Tuesday, April 24, 2007

Python: Printing unicode

By default, the stdout stream in python is assumed to have ascii encoding. While this is the only safe assumption, it gets mighty annoying when your terminal supports utf8 or Microsoft's eponymous mbcs encoding (e.g. pyDev for Eclipse), especially when you are working with unicode data that you would like to print out while debugging.

It seems like this is a common problem. In fact, it comes numerous times at work and I met a gentleman at the past BayPiggies meeting who was looking for a solution himself. It doesn't help that sys.setdefaultencoding() is a red herring that seems to throw everyone off track.

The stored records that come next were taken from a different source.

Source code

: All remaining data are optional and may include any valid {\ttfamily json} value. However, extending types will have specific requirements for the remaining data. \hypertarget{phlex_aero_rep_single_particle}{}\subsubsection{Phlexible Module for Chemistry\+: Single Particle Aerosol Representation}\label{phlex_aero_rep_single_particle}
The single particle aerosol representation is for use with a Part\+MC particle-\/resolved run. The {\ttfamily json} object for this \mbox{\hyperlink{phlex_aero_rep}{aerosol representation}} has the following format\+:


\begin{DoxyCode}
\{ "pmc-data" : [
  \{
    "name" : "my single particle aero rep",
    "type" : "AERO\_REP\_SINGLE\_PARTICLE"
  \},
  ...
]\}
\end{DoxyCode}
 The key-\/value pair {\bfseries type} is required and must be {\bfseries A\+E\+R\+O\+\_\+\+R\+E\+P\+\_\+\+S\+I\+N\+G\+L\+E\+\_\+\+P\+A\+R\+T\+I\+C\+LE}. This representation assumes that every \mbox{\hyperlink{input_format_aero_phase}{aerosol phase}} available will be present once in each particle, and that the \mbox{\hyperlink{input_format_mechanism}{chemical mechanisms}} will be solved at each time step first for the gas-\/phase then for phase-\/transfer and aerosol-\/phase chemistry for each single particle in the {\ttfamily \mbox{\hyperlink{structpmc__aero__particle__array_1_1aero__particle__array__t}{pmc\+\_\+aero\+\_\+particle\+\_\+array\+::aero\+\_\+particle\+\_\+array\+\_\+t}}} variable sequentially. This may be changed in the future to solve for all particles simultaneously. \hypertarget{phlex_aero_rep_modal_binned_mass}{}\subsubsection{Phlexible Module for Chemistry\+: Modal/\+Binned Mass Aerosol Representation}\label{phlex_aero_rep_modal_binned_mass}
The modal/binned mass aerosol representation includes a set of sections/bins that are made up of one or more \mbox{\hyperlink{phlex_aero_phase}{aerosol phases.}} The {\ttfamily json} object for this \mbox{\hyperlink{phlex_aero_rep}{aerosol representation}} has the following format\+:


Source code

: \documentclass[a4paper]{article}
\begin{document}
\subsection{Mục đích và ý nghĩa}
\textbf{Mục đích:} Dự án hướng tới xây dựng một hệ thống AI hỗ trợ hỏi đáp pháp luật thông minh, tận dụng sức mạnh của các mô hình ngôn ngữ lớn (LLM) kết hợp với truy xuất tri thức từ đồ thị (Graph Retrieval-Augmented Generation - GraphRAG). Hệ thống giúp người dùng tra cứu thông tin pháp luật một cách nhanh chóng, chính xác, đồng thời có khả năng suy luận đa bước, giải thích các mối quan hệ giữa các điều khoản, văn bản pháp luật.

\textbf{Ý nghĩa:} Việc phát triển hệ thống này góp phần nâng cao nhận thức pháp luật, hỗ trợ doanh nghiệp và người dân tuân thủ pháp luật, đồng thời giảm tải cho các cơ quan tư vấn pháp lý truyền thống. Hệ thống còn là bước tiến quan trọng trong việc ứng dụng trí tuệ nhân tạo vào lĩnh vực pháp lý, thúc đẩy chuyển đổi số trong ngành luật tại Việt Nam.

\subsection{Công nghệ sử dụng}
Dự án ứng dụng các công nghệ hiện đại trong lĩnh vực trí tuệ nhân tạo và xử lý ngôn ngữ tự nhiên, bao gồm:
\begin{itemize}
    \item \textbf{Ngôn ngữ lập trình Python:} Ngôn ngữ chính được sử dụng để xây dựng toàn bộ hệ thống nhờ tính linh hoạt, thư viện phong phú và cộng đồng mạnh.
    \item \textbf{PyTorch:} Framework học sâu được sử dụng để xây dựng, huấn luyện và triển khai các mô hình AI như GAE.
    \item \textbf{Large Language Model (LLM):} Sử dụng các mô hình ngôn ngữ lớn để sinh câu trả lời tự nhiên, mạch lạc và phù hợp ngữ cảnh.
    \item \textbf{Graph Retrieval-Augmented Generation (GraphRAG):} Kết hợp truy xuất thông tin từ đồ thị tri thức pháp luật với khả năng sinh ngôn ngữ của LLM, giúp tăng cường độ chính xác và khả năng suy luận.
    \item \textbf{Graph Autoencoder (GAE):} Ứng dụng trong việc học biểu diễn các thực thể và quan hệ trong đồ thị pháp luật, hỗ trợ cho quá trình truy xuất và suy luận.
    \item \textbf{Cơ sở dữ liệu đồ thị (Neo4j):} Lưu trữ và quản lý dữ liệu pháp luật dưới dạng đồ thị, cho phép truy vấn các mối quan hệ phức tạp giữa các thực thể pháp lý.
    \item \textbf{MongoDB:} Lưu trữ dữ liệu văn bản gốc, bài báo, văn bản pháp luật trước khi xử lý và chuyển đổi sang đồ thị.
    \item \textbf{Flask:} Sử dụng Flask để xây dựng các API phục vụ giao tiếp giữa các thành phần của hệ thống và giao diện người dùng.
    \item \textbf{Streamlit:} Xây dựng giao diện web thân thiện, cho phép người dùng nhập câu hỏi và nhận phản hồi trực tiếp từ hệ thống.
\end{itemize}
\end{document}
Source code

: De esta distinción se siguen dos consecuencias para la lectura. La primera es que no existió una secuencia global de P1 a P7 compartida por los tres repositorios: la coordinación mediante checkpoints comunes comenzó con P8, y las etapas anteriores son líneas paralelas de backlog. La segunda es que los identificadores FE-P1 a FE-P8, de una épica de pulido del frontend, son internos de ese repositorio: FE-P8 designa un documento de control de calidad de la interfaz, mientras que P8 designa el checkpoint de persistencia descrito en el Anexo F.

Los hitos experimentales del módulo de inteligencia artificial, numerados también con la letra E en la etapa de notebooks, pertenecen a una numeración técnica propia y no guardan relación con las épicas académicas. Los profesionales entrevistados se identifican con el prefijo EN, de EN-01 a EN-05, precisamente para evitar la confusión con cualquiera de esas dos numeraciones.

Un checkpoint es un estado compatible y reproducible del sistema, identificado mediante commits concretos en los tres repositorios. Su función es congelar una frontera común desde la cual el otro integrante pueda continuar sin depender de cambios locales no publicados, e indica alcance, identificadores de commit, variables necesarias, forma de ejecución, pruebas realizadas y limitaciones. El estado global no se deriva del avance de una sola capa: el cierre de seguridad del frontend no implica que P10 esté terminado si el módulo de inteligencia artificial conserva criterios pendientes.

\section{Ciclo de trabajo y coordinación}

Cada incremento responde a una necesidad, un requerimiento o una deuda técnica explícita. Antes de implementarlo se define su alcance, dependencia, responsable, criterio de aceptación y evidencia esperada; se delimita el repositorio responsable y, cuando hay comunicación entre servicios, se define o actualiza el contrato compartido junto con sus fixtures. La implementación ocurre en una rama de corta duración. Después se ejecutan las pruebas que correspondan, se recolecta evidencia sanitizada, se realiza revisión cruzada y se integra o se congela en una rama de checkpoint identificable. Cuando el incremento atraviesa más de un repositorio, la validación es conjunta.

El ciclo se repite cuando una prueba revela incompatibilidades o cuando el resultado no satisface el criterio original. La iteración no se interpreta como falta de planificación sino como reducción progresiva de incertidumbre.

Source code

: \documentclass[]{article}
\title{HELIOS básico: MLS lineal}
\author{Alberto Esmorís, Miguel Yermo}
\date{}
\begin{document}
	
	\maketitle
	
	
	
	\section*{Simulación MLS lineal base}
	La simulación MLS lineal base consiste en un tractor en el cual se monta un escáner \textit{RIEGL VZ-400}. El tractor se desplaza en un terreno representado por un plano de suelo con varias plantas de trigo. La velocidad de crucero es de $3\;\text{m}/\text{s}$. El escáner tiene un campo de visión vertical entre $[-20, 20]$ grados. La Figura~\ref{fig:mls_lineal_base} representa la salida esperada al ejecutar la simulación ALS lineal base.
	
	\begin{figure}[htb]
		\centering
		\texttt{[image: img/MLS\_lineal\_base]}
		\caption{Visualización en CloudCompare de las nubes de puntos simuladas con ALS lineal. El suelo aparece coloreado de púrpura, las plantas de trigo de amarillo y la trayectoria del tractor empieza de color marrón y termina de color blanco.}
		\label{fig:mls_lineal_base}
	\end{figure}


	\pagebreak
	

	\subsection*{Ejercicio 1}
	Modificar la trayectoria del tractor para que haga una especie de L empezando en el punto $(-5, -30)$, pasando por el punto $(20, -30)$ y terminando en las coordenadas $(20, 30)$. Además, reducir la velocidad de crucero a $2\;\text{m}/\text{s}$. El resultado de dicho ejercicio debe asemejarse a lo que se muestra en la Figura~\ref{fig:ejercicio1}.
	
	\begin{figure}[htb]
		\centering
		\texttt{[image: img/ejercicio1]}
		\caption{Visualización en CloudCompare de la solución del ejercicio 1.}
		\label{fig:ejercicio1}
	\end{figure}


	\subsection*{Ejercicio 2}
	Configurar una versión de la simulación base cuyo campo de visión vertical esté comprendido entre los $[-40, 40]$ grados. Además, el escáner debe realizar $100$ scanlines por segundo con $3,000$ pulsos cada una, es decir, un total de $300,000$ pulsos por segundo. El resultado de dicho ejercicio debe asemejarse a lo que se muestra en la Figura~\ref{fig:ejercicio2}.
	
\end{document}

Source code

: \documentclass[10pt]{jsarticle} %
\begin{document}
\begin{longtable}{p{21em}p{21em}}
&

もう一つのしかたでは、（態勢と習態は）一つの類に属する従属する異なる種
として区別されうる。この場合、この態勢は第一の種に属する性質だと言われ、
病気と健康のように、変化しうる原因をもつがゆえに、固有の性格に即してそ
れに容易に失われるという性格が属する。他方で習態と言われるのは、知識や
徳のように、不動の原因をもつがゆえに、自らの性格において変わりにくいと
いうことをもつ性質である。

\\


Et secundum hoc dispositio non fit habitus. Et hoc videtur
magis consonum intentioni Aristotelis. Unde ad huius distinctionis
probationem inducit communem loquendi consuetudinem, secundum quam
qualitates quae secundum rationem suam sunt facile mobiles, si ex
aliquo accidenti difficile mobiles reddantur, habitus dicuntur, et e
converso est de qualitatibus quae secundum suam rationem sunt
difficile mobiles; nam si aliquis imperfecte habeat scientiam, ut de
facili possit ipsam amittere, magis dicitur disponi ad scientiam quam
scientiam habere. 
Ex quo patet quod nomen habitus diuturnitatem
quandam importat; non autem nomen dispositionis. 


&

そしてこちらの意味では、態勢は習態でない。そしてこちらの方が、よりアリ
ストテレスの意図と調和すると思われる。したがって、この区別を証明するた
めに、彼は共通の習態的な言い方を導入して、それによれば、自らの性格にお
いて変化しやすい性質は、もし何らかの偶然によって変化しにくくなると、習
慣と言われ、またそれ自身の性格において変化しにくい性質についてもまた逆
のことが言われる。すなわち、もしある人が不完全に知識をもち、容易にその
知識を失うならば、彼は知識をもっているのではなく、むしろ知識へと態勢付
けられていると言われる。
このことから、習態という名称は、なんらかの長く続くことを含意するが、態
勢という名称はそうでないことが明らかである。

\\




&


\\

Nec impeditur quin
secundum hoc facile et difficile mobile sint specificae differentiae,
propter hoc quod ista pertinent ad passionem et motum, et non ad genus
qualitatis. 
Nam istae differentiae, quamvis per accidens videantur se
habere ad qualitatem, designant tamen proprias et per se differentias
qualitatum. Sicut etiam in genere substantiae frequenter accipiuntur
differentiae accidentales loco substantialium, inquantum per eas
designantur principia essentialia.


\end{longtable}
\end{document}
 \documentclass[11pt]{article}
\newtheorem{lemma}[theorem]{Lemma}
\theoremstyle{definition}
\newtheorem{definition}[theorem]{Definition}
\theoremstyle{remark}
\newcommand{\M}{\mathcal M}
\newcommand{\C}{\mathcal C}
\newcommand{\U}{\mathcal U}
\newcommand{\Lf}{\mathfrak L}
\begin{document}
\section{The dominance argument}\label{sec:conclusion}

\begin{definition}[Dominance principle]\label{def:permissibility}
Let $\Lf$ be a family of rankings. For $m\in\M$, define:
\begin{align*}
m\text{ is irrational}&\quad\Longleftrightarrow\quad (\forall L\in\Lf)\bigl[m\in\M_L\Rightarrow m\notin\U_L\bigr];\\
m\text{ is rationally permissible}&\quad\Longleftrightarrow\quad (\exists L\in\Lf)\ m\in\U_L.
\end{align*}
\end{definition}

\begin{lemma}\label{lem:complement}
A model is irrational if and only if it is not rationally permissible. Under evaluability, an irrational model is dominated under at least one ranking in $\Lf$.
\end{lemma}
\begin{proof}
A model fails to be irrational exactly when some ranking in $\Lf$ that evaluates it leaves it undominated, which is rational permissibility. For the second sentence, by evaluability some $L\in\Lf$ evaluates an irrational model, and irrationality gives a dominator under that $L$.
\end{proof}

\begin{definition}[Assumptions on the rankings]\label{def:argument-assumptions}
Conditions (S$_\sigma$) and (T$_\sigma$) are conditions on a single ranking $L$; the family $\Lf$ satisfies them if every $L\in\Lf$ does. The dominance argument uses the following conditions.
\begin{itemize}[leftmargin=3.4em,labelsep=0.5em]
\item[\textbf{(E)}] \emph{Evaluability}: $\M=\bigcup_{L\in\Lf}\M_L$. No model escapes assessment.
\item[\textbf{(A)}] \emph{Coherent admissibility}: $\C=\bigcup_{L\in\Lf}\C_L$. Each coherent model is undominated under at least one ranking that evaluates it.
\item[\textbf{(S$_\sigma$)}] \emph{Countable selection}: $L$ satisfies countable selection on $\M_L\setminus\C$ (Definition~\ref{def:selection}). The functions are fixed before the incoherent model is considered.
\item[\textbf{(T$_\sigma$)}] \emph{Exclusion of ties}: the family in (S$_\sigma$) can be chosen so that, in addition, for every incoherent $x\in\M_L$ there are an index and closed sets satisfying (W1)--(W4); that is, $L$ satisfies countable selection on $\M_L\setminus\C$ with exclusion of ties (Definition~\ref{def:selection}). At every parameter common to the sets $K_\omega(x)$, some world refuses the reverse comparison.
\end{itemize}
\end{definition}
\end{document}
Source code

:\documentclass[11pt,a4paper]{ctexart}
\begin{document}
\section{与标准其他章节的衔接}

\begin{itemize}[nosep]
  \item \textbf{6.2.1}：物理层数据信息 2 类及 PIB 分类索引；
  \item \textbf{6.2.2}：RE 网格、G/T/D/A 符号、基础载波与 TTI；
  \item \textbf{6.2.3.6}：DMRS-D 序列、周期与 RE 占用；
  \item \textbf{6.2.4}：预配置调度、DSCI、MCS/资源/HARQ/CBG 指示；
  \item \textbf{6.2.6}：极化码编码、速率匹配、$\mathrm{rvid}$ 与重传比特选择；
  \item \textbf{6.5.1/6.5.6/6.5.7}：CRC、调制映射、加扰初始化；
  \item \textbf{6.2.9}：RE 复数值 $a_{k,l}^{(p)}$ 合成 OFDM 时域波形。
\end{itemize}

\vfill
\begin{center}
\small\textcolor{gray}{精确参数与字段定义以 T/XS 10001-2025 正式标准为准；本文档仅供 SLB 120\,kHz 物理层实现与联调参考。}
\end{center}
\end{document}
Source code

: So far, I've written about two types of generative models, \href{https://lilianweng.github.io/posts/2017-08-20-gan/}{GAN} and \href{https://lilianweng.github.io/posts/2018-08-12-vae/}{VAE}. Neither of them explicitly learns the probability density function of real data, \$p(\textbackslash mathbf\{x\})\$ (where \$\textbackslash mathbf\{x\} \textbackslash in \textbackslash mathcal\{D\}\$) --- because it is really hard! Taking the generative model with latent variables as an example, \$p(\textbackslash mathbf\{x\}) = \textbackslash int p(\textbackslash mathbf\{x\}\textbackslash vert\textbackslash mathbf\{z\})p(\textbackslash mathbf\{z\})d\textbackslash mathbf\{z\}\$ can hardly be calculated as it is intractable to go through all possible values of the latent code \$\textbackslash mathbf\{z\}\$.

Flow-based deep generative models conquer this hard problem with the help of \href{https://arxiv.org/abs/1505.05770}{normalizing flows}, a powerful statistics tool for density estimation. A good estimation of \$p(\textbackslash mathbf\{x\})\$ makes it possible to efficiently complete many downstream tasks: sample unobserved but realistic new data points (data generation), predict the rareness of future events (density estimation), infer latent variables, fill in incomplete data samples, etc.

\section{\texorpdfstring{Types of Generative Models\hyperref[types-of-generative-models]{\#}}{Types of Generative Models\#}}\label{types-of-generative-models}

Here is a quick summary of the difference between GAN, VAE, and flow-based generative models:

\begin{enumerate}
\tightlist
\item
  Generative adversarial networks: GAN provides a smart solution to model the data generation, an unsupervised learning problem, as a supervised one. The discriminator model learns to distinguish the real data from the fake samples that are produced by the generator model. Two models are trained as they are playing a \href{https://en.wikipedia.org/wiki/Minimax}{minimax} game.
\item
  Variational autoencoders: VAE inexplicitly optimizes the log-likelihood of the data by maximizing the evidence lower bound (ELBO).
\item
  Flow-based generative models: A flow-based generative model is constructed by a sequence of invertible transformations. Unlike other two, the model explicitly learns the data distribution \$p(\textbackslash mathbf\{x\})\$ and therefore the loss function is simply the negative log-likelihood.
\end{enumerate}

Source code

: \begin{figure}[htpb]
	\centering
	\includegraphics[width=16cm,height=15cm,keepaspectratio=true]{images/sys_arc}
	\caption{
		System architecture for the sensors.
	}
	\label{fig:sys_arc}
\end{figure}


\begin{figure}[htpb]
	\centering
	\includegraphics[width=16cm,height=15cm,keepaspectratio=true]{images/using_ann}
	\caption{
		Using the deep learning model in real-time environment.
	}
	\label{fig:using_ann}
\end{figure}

Enough with the introduction, here is the snippet I use to get my stdout to a non-ascii encoding:
    import codecs, sys
sys.stdout = codecs.getwriter('mbcs')(sys.stdout)
Of course, change 'mbcs' to 'utf8' or whatever encoding you need. You can get fancy and look up the appropriate encoding based on the terminal environment (actually, 'mbcs' does this for you on Windows), but if you're just looking to print unicode for testing/debugging, this short snippet gets you to the goal in two lines of code.

3 comments:

Sam said...

Just wanted to say thanks! I've been looking for a long time for a solution to this problem. Really helped me out.

Anonymous said...

Thanks a whole lot for that little snippet. I've been breaking my back trying to get unicode out with any sense.

Kelly Yancey said...

No problem. Glad to have been of help. While the solution is simple, it relies on knowledge of python's unicode handling, conversions, and file object support. None of which is particularly well documented in the standards docs. :|